In de jaarverslagen wordt in ingegaan op de door de organisatie uitgevoerde projecten. Echter de projecten waarvan de fondsenwerving in gezamenlijk verband heeft plaatsgevonden (waaronder de SHO-gelden), komen mijns inziens onvoldoende tot uitdrukking. Deze projecten zijn onvoldoende identificeerbaar binnen het geheel van uitgevoerde projecten door een organisatie.

Overigens wordt een dergelijke specifieke vermelding vanuit RJ 650 niet vereist. De huidige opzet is dusdanig, dat de individuele SHO leden zelf de verantwoording van baten en lasten verantwoorden in de jaarverslagen.

4.3 Code Goed Bestuur voor Goede Doelen

4.3.1 VERMELDING DOELSTELLING

Ten aanzien van de doelstelling kan worden vastgesteld dat deze bij alle organisaties wordt vermeld in het jaarverslag. In de meeste gevallen is deze doelstelling aangevuld met de verwelding van de waarden die voor de betreffende organisatie belangrijk zijn.

(28)

4.3.2 VERWACHTINGEN BELANGHEBBENDEN

De vraag of bestedingen in overeenstemming zijn met de gecreëerde verwachting kan niet worden beantwoord aangezien de ‘verwachting’ door de organisaties niet wordt vermeld in haar jaarverslag. Overigens kan mijns inziens de vraag gesteld worden in hoeverre ‘de verwachting’ van de donateurs bekend is bij de organisaties. Dit zou er voor pleiten meer onderzoek te doen naar de bestaande verwachtingen onder de donateurs, danwel opname hiervan in het jaarverslag voor zover deze bekend zijn.

4.3.3 EFFECTIVITEIT EN EFFICIENCY BESTEDINGEN

Het jaarrapport bestaat uit een jaarverslag en een jaarrekening. Hierbij bevat de eerste onder meer een tekstuele toelichting op de doelstelling, de inrichting van de organisatie, de projecten waaraan wordt gewerkt en de bereikte resultaten. De jaarrekening daarnaast bevat onder meer de financiële verantwoording van de baten en lasten over het boekjaar, ingedeeld op basis van de richtlijnen die hiervoor gelden.

Uit de analyse van de jaarrapporten op het gebied van de effectiviteit en efficiency van de bestedingen zijn mijn bevindingen als volgt:

1. er zijn in alle gevallen onvoldoende meetbare gegevens beschikbaar aangaande de bereikte resultaten;

2. de informatie in de jaarrapporten van de organisaties verschilt onderling sterk waardoor deze onderling niet vergeleken kan worden;

3. er is geen benchmark beschikbaar op basis waarvan organisaties onderling vergeleken kunnen worden;

4. een relatie tussen resultaten (in jaarverslag) en de hiertoe ingezette gelden (in jaarrekening) niet is te leggen.
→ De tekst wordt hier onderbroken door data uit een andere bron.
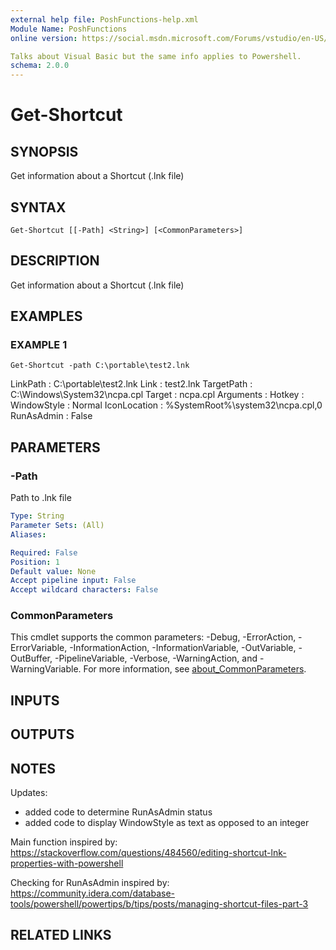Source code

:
 ```yaml
---
external help file: PoshFunctions-help.xml
Module Name: PoshFunctions
online version: https://social.msdn.microsoft.com/Forums/vstudio/en-US/0221d962-26e6-4a7e-be7a-72cd669a0dfc/why-systemmathround0251-2?forum=vbgeneral

Talks about Visual Basic but the same info applies to Powershell.
schema: 2.0.0
---
```


# Get-Shortcut

## SYNOPSIS
Get information about a Shortcut (.lnk file)

## SYNTAX

```
Get-Shortcut [[-Path] <String>] [<CommonParameters>]
```

## DESCRIPTION
Get information about a Shortcut (.lnk file)

## EXAMPLES

### EXAMPLE 1
```
Get-Shortcut -path C:\portable\test2.lnk
```

LinkPath     : C:\portable\test2.lnk
Link         : test2.lnk
TargetPath   : C:\Windows\System32\ncpa.cpl
Target       : ncpa.cpl
Arguments    :
Hotkey       :
WindowStyle  : Normal
IconLocation : %SystemRoot%\system32\ncpa.cpl,0
RunAsAdmin   : False

## PARAMETERS

### -Path
Path to .lnk file

```yaml
Type: String
Parameter Sets: (All)
Aliases:

Required: False
Position: 1
Default value: None
Accept pipeline input: False
Accept wildcard characters: False
```

### CommonParameters
This cmdlet supports the common parameters: -Debug, -ErrorAction, -ErrorVariable, -InformationAction, -InformationVariable, -OutVariable, -OutBuffer, -PipelineVariable, -Verbose, -WarningAction, and -WarningVariable. For more information, see [about_CommonParameters](http://go.microsoft.com/fwlink/?LinkID=113216).

## INPUTS

## OUTPUTS

## NOTES
Updates:
* added code to determine RunAsAdmin status
* added code to display WindowStyle as text as opposed to an integer

Main function inspired by:
https://stackoverflow.com/questions/484560/editing-shortcut-lnk-properties-with-powershell

Checking for RunAsAdmin inspired by:
https://community.idera.com/database-tools/powershell/powertips/b/tips/posts/managing-shortcut-files-part-3

## RELATED LINKS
Op basis van bovenstaande trek ik de conclusie dat de huidige verantwoording door SHO-leden te wensen overlaat als het aankomt op de verantwoording op het gebied van de effectiviteit en efficiency van de bestedingen.

De vraag of de verantwoording in het jaarverslag inhoudelijk juist is kan op basis van een goedkeurende accountantsverklaring overigens niet worden beantwoord. De accountantscontrole richt zich namelijk op de vraag in hoeverre de wijze waarop de organisatie een en ander verantwoord in de jaarrekening, maar niet op de inhoudelijke verantwoording in het jaarverslag.

(29)

Het gehanteerde risicomanagement wordt in de jaarverslag toegelicht, al gebeurt dit veelal in algemene bewoordingen. Het gehanteerde risicomodel wordt meestal genoemd en de wijze waarop hiermee wordt gewerkt, of in hoeverre aanpassingen hebben plaatsgevonden in dit model. Echter inhoudelijke bevindingen of overwegingen worden hier niet genoemd.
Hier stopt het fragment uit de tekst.